## Work instruction
Find each line below containing the word "Indicates" and copy it.

## Information
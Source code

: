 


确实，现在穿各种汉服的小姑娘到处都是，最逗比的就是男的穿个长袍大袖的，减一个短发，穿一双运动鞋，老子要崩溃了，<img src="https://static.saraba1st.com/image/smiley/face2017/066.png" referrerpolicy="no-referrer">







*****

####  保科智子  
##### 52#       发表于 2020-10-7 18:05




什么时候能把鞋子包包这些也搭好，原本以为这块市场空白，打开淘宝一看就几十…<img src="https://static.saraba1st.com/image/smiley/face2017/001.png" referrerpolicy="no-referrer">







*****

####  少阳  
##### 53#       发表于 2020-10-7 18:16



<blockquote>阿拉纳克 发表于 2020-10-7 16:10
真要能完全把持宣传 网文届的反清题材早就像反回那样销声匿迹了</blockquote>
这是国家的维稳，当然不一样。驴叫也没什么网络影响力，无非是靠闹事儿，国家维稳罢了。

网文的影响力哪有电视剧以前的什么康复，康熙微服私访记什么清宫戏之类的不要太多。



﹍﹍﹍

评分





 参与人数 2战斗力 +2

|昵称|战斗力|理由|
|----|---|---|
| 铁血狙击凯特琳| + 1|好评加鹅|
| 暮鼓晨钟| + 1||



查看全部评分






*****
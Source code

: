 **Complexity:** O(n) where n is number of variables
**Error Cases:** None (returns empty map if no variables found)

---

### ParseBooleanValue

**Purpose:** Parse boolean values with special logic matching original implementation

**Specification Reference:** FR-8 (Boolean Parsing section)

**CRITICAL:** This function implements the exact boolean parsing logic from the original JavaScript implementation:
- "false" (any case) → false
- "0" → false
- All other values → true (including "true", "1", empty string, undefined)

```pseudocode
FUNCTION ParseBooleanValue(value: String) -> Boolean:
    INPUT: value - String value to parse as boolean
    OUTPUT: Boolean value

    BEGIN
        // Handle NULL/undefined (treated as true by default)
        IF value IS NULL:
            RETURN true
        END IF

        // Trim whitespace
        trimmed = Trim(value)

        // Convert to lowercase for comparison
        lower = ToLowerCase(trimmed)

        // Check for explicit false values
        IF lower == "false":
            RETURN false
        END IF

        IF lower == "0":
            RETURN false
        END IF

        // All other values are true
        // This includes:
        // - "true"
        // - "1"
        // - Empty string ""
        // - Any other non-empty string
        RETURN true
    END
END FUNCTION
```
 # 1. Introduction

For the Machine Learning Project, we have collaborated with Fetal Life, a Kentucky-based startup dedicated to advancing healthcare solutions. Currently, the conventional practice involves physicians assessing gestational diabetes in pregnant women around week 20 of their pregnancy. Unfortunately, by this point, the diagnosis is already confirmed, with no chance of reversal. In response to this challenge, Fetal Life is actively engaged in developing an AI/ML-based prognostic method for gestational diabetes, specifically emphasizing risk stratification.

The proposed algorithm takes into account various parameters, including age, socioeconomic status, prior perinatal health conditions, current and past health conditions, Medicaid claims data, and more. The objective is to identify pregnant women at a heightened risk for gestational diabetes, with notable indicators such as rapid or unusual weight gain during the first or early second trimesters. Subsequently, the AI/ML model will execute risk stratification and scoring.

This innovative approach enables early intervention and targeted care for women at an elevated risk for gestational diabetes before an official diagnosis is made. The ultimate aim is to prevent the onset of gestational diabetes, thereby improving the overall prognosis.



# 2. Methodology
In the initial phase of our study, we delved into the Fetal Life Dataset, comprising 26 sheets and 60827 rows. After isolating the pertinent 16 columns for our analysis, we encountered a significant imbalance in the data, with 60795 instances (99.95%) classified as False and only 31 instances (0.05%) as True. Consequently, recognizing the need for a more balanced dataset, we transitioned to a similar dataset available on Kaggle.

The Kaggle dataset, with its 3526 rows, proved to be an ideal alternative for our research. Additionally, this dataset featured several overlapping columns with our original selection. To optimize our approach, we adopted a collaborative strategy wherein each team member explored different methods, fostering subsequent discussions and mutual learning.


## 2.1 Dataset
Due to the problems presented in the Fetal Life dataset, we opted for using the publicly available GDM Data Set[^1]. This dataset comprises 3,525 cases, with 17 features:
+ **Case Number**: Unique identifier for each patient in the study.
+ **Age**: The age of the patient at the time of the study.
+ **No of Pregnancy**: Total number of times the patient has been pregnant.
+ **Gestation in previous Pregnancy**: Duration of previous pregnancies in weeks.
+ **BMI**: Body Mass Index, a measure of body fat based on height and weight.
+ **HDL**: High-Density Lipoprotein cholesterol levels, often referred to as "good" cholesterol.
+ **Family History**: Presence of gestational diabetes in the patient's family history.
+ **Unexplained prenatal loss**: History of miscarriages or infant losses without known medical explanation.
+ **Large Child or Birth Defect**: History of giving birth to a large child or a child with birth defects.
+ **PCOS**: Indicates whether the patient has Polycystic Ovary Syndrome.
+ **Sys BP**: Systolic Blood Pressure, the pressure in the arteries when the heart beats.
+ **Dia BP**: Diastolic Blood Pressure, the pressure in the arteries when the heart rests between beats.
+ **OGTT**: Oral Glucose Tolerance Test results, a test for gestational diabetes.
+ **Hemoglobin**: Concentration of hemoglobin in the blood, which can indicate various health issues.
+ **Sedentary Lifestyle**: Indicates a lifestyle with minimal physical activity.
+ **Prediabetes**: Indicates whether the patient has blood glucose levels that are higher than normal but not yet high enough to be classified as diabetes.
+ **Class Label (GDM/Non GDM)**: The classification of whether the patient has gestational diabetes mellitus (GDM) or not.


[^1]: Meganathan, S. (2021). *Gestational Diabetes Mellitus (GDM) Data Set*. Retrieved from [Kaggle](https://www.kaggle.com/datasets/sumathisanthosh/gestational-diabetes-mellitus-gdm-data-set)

## Solution to this problem
+ **PCOS**: Indicates whether the patient has Polycystic Ovary Syndrome.
+ **Sedentary Lifestyle**: Indicates a lifestyle with minimal physical activity.
+ **Prediabetes**: Indicates whether the patient has blood glucose levels that are higher than normal but not yet high enough to be classified as diabetes.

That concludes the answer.